5 January 2014
TAFE Directors Australia submission to the review of the demand driven system has a number of propositions in support of extending the Commonwealth fee subsidy (Commonwealth supported places) enjoyed by university undergraduate students to higher education students at non-university HE providers such as TAFEs. It also argues for creation of a special provider category of ‘Polytechnic university’ or ‘University college’ , as teaching only institutions, that recognises the increasingly important role of the non-university provider and upholds the status of their qualifications offerings as an alternative equivalent to a traditional university qualification.
TDA argues that the current policy environment has not kept pace with the rapidly changing tertiary sector.
The role of non-university providers in providing alternative pathways into higher education for a diverse range of students is critical in meeting Council of Australian Government’s (COAG) targets for increased participation in higher education and greater productivity in the workforce.
Ten member TAFE Institutes are registered by the Tertiary Education Quality Standards Agency (TEQSA) as higher education providers in Australia, delivering higher education programmes at over 23 TAFE campuses in a range of specialist industry areas. Many TAFE Institutes also enjoy extensive university partnerships including the recent establishment of several partner institutions as the Australian Polytechnic, and from 1st January 2014, Federation University. TAFE’s strength in this sector lies in the applied and supportive nature of the learning, its strong connections with industry and innovative, high quality and cost-effective models of delivery in niche areas of skill demand.
NCVER data confirms TAFE as Australia’s leader in vocational education and training courses with some 1.7 million students enrolled in 2012. An important trend is a steady interest for students seeking enrolments in TAFE higher education programs. These enrolments are largely driven by demand from industry for more ‘work ready’ degree graduates, especially in technical and specialist course areas. These TAFE based higher education courses complement rather than compete with university courses. It should be noted that higher education provision by TAFE institutes is teaching only and does not compete with the research agenda of universities.
TAFE Institute’s long tradition of practice based, applied and work-based learning provides relevant and alternative learning approaches. Smaller class sizes also provide students with a more supportive environment than universities. Additionally Institutes offering higher education can leverage their organisation’s existing infrastructure, such as counselling, learner support and careers advice, education pathways, and exposure to employers.
The growth of higher education in Australia (public TAFE and private Registered Training Organisation) has followed international trends; the technology institutes in leading EU countries Germany, France and Italy, further education colleges offering foundation degree and higher education programs in the United Kingdom, with almost half of American and Canadian community colleges offering four-year baccalaureate degrees for some eight years.

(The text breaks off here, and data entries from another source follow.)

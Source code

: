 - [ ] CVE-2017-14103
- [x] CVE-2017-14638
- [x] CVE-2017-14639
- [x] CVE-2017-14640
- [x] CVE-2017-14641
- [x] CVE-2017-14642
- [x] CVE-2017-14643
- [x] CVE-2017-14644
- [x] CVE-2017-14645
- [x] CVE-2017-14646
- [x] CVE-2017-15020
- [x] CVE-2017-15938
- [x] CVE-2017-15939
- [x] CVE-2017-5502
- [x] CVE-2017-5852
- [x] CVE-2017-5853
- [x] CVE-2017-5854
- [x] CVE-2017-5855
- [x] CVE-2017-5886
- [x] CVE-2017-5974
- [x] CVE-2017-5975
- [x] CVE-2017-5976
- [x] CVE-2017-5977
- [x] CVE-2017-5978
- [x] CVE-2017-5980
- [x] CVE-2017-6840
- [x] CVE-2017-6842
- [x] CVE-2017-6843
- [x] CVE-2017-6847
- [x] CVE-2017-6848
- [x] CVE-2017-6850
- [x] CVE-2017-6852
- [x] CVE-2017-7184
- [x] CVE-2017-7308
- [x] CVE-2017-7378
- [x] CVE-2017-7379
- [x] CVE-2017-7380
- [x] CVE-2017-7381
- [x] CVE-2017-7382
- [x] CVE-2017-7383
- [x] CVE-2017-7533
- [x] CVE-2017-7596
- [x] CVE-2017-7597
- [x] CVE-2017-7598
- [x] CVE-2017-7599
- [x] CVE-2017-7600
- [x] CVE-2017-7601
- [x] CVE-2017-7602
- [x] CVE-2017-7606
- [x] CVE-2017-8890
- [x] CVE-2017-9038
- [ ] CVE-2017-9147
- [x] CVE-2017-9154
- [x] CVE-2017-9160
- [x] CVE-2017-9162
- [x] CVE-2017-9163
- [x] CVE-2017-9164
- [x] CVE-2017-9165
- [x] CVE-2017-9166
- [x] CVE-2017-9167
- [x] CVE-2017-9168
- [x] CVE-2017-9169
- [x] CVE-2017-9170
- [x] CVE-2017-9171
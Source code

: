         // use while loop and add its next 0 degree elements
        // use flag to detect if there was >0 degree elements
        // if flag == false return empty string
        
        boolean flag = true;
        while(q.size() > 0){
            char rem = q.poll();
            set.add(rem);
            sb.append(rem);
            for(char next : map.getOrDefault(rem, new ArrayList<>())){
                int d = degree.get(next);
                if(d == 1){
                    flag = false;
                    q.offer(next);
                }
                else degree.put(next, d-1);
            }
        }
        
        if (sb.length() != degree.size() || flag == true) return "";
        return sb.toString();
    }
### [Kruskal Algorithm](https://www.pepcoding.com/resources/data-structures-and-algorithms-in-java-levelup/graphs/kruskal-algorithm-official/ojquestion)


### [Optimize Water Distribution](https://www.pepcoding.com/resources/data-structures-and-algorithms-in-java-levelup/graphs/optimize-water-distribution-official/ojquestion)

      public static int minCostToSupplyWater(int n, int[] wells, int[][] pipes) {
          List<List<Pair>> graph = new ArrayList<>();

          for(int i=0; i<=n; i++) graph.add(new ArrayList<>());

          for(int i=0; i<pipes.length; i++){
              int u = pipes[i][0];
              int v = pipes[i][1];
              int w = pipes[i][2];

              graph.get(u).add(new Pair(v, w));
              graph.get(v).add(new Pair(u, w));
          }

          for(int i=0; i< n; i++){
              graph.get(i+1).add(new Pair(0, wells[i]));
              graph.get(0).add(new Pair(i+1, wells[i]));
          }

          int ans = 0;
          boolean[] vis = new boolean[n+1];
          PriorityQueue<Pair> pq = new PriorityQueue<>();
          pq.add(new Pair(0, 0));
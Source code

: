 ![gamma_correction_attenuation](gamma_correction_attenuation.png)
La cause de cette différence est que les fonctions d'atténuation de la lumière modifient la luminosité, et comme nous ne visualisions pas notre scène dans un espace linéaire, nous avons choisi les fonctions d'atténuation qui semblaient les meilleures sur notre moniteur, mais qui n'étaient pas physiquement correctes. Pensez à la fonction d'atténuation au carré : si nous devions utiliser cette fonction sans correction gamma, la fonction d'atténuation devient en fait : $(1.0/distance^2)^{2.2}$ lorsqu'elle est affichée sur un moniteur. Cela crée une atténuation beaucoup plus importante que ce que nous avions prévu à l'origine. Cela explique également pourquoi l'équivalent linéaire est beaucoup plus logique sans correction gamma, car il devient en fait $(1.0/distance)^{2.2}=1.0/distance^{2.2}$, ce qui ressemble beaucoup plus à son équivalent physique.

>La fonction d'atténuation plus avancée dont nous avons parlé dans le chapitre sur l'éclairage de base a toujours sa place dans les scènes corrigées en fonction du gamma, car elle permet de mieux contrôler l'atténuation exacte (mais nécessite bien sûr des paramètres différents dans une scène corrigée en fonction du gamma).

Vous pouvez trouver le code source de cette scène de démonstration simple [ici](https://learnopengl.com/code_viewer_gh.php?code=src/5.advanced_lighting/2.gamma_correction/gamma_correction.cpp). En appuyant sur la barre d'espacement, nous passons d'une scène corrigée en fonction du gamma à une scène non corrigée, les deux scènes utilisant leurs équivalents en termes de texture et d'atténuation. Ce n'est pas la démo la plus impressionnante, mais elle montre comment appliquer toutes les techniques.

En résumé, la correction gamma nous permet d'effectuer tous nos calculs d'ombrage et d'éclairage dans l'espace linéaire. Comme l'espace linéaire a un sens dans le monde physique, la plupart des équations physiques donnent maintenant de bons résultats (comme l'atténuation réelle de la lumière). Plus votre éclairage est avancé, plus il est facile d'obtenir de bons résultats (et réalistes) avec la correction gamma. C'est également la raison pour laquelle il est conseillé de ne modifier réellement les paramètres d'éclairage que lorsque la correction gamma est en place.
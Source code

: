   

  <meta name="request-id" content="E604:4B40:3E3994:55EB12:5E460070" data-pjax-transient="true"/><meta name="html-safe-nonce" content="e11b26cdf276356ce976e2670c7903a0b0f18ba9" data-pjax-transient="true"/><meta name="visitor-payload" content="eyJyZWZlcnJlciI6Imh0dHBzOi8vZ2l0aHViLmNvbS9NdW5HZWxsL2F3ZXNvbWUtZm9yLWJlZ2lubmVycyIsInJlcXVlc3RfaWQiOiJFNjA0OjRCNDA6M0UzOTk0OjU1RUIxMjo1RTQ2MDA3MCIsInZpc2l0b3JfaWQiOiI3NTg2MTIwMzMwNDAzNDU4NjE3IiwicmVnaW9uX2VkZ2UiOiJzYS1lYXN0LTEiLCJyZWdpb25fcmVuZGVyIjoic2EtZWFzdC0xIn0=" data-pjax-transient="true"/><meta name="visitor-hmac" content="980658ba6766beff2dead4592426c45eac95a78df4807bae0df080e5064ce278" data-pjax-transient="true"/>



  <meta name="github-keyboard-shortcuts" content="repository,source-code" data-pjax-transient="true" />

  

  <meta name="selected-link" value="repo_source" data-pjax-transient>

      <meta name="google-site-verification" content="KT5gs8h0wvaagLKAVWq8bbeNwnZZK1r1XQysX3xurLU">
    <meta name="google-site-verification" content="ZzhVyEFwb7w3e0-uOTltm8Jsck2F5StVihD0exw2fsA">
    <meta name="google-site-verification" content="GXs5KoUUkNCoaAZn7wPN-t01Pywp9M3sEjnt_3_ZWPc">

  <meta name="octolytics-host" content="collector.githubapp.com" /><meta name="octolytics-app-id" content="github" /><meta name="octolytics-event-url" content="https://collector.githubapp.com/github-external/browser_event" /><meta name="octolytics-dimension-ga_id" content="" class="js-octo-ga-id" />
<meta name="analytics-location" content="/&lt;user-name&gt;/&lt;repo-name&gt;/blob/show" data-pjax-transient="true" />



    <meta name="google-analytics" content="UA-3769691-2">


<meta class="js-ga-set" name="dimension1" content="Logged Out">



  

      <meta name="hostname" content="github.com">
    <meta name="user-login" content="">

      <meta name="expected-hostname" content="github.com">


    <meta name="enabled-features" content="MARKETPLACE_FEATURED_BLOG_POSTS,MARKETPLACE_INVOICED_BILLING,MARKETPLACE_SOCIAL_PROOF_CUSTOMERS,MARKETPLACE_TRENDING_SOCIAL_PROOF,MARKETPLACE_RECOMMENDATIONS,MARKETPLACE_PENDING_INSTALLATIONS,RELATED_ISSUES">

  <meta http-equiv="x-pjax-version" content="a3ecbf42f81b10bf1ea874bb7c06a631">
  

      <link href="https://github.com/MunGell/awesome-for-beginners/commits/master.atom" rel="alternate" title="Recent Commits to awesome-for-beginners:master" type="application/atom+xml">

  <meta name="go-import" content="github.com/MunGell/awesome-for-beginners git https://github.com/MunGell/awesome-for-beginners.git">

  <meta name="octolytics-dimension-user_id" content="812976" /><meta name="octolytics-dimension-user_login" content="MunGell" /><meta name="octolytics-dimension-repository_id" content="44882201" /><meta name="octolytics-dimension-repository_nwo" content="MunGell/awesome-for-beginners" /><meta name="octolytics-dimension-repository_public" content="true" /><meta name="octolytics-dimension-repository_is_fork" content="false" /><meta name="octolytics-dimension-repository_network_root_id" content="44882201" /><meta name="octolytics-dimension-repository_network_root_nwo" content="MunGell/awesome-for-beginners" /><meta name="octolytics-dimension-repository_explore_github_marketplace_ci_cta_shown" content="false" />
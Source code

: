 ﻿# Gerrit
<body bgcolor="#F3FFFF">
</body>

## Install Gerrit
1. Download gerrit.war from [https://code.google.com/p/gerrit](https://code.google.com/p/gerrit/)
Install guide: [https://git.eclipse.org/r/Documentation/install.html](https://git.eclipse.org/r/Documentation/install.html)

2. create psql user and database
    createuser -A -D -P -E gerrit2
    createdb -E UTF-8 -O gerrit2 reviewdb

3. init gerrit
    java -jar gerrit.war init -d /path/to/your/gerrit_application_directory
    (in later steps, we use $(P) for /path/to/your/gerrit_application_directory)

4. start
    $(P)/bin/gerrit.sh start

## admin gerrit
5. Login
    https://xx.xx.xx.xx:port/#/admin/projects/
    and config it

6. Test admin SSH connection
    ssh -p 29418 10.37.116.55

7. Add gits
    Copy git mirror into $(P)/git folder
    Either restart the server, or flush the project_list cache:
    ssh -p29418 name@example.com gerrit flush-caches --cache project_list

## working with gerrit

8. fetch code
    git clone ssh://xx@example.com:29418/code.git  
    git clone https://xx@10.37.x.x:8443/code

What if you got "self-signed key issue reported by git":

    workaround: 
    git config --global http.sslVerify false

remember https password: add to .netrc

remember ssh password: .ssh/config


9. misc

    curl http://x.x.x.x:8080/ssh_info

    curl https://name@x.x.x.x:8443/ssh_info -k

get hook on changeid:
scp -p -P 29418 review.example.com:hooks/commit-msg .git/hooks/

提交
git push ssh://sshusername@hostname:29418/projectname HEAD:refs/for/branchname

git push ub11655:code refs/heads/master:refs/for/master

Similarly, key Asia-Pacific college and polytechnic trends show higher education courses in the new Technological and Higher Education Institute as part of the VTC in Hong Kong, Indonesia polytechnics, Singapore polytechnics, and New Zealand polytechnics. Relevant to this Inquiry, the TAFE delivery of higher education courses was led by several Victorian TAFEs, with others interstate following. However at a national level these initiatives have largely lagged international College experience because uniquely the Australian uncapped places regime stymied the innovative and diversified vision originally envisaged by the Bradley Review of Higher Education. The cost of launching HE courses by TAFEs has been steep, and overwhelmingly, student costs have been equally steep supported only by FEE HELP student loans. In contrast, the international experience noted above each have been strongly supported by public funding input, and co-funding to student places which otherwise was only allowed in Australia for public university students.
These industry dynamics, and supporting Australia’s increased integration in Asian economies and workplace mobility highlight the shortcomings of Australia’s current demand driven university funding model, and the ‘one size fits all’ uncapped places quarantined only for universities.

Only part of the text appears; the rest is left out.